Changes From Proposal
Two big changes have been made regarding the technical specifications of my project. The first is that I have decided to use Python for the underlying game logic and control instead of Processing. I made this decision because I am more comfortable programming in Python, allowing me to prototype and develop more quickly. After doing some research, I was able to find Python libraries that support many of the same features of Processing that are important to my project, including serial communication and openCV.
The other main change I have made is moving away from using rfid to track player locations. After drafting out the board layout, I realized that I would need twelve rfid readers, one for every square. That did not seem feasible to execute. Instead, I will use a camera tracking solution. Leon suggested color tracking to me which sounds like an excellent solution, though I will still do some research into other possibilities.
The structure of gameplay has been made totally concrete. This includes the unique abilities of each playable character, the type of actions players can perform on their turn, and how to win the game. After more user testing, I will make small numbers tweaks for balance such as the number of actions per turn or the probability of finding a certain item. However, the core rules and systems will remain the same. I have a few different drafts written of the “Official Rules” that show the progression of the gameplay as it has changed over time. I have also written a short backstory for each of the playable characters.
The premise of the game is that ghouls have been causing mysterious disappearances in Haven City. The players have talked to a priest and learned how to cleanse the city of the ghouls. They must find 3 holy items, and bring them to the heart of the ghoul’s nest in order to cleanse the evil once and for all.
The game takes place over 7 rounds, analogous to a week. At the beginning of each round, the narrator will state the day and then players will take their actions. The flow of gameplay is as follows. 1. Players confer with one another on where to move. 2. Movement occurs. 3. Players choose whether or not to use an investigate action on their current square. These steps are then repeated until players use up all of the movement actions for the round. Then the next day begins. If players don’t cleanse the ghouls within a week, they overrun the city, and the game is lost.
Each location on the board has exactly one thing in it. By investigating, players have a chance to discover what’s in the location. This can be either a holy item or a hint. The hints will help players deduce the location of the ghoul’s nest or a nearby holy item.
In Python, I have created a fully functional version of the game. This includes a digital representation of the board layout, a function that calculates the total number of moves it takes to move from one location to another, and verification of whether or not a player is actually able to reach that location.

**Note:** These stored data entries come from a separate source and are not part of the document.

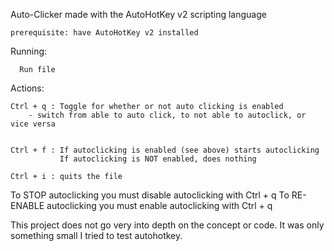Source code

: Auto-Clicker made with the AutoHotKey v2 scripting language


    prerequisite: have AutoHotKey v2 installed

Running:
    
      Run file


Actions:
  
    Ctrl + q : Toggle for whether or not auto clicking is enabled
        - switch from able to auto click, to not able to autoclick, or vice versa
  
  
    Ctrl + f : If autoclicking is enabled (see above) starts autoclicking
               If autoclicking is NOT enabled, does nothing
  
    Ctrl + i : quits the file

  To STOP autoclicking you must disable autoclicking with Ctrl + q
  To RE-ENABLE autoclicking you must enable autoclicking with Ctrl + q



  This project does not go very into depth on the concept or code. It was only something small I tried to test autohotkey.
  


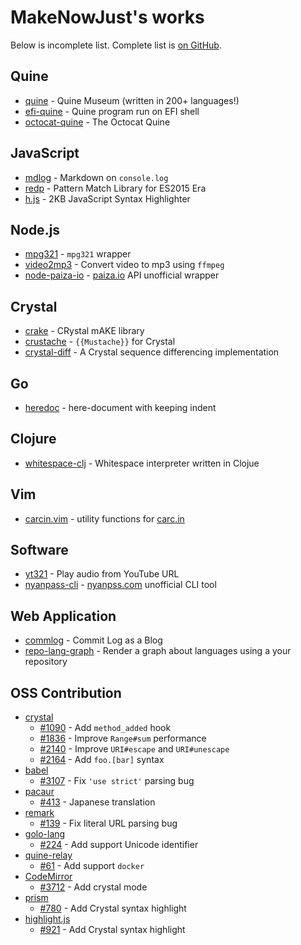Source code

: # MakeNowJust's works

Below is incomplete list. Complete list is [on GitHub](https://github.com/MakeNowJust?tab=repositories).

## Quine

- [quine](https://github.com/MakeNowJust/quine) - Quine Museum (written in 200+ languages!)
- [efi-quine](https://github.com/MakeNowJust/efi-quine) - Quine program run on EFI shell
- [octocat-quine](https://github.com/MakeNowJust/octocat-quine) - The Octocat Quine


## JavaScript

- [mdlog](https://github.com/MakeNowJust/mdlog) - Markdown on `console.log`
- [redp](https://github.com/MakeNowJust/redp) - Pattern Match Library for ES2015 Era
- [h.js](https://github.com/MakeNowJust/h.js) - 2KB JavaScript Syntax Highlighter


## Node.js

- [mpg321](https://github.com/MakeNowJust/mpg321) - `mpg321` wrapper
- [video2mp3](https://github.com/MakeNowJust/video2mp3) - Convert video to mp3 using `ffmpeg`
- [node-paiza-io](https://github.com/MakeNowJust/node-paiza-io) - [paiza.io](https://paiza.io) API unofficial wrapper


## Crystal

- [crake](https://github.com/MakeNowJust/crake) - CRystal mAKE library
- [crustache](https://github.com/MakeNowJust/crustache) - `{{Mustache}}` for Crystal
- [crystal-diff](https://github.com/MakeNowJust/crystal-diff) - A Crystal sequence differencing implementation


## Go

- [heredoc](https://github.com/MakeNowJust/heredoc) - here-document with keeping indent


## Clojure

- [whitespace-clj](https://github.com/MakeNowJust/whitespace-clj) - Whitespace interpreter written in Clojue

## Vim

- [carcin.vim](https://github.com/MakeNowJust/carcin.vim) - utility functions for [carc.in](https://carc.in)

## Software

- [yt321](https://github.com/MakeNowJust/yt321) - Play audio from YouTube URL
- [nyanpass-cli](https://github.com/MakeNowJust/nyanpass-cli) - [nyanpss.com](http://nyanpass.com) unofficial CLI tool

## Web Application

- [commlog](https://github.com/MakeNowJust/commlog) - Commit Log as a Blog
- [repo-lang-graph](https://github.com/MakeNowJust/repo-lang-graph) - Render a graph about languages using a your repository

## OSS Contribution

- [crystal](https://github.com/crystal-lang/crystal)
  * [#1090](https://github.com/crystal-lang/crystal/pull/1090) - Add `method_added` hook
  * [#1836](https://github.com/crystal-lang/crystal/pull/1836) - Improve `Range#sum` performance
  * [#2140](https://github.com/crystal-lang/crystal/pull/2140) - Improve `URI#escape` and `URI#unescape`
  * [#2164](https://github.com/crystal-lang/crystal/pull/2164) - Add `foo.[bar]` syntax
- [babel](https://github.com/babel/babel)
  * [#3107](https://github.com/babel/babel/pull/3107) - Fix `'use strict'` parsing bug
- [pacaur](https://github.com/rmarquis/pacaur/pull/413)
  * [#413](https://github.com/rmarquis/pacaur/pull/413) - Japanese translation
- [remark](https://github.com/wooorm/remark)
  * [#139](https://github.com/wooorm/remark/pull/139) - Fix literal URL parsing bug
- [golo-lang](https://github.com/eclipse/golo-lang)
  * [#224](https://github.com/eclipse/golo-lang/pull/224) - Add support Unicode identifier
- [quine-relay](https://github.com/mame/quine-relay)
  * [#61](https://github.com/mame/quine-relay/pull/61) - Add support `docker`
- [CodeMirror](https://github.com/codemirror/CodeMirror)
  * [#3712](https://github.com/codemirror/CodeMirror/pull/3712) - Add crystal mode
- [prism](https://github.com/PrismJS/prism)
  * [#780](https://github.com/PrismJS/prism/pull/780) - Add Crystal syntax highlight
- [highlight.js](https://github.com/isagalaev/highlight.js)
  * [#921](https://github.com/isagalaev/highlight.js/pull/921) - Add Crystal syntax highlight
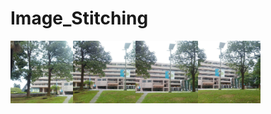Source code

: # Image_Stitching


<img align="left" width="100" height="100" src="https://github.com/LYC0320/Image_Stitching/blob/master/Image%20Stitching/bin/results/l1.jpg">


<img align="left" width="100" height="100" src="https://github.com/LYC0320/Image_Stitching/blob/master/Image%20Stitching/bin/results/l2.jpg">


<img align="left" width="100" height="100" src="https://github.com/LYC0320/Image_Stitching/blob/master/Image%20Stitching/bin/results/l3.jpg">


<img align="left" width="100" height="100" src="https://github.com/LYC0320/Image_Stitching/blob/master/Image%20Stitching/bin/results/l4.jpg">
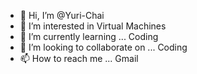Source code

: - 👋 Hi, I’m @Yuri-Chai
- 👀 I’m interested in Virtual Machines
- 🌱 I’m currently learning ... Coding  
- 💞️ I’m looking to collaborate on ... Coding
- 📫 How to reach me ... Gmail

<!---
Yuri-Chai/Yuri-Chai is a ✨ special ✨ repository because its `README.md` (this file) appears on your GitHub profile.
You can click the Preview link to take a look at your changes.
--->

The information for the board layout is described in a JSON file that gives each location a name, a unique ID, a list of which locations it is directly connected to, and whether or not players need to climb in order to reach it. Python then interprets the data from the JSON to instantiate objects of the Location class. The movement calculation function is my implementation of Dijkstra’s algorithm. My Python code also applies the character’s unique abilities, and can now take into account when players are standing on the same square.
I have also decided to procedurally generate the content of each board location. Similarly to the act of shuffling a deck, this adds a bit of randomness to the game’s setup that improves the replayability, with the advantage of requiring less setup from the players. The location of the ghoul’s nest is different every time the game is played, as well as the different hints given when investigating. Some hidden rules are followed in generating the content, which ties into the gameplay. For example, a holy item will not appear in the same general location as the ghoul’s nest. Finally, I have begun to work on the serial communication between Python and Arduino. I have researched and installed the pySerial library, and I have successfully sent data over serial communication to the Arduino. I am currently fine tuning how Arduino interprets the data and how to send data back to Python.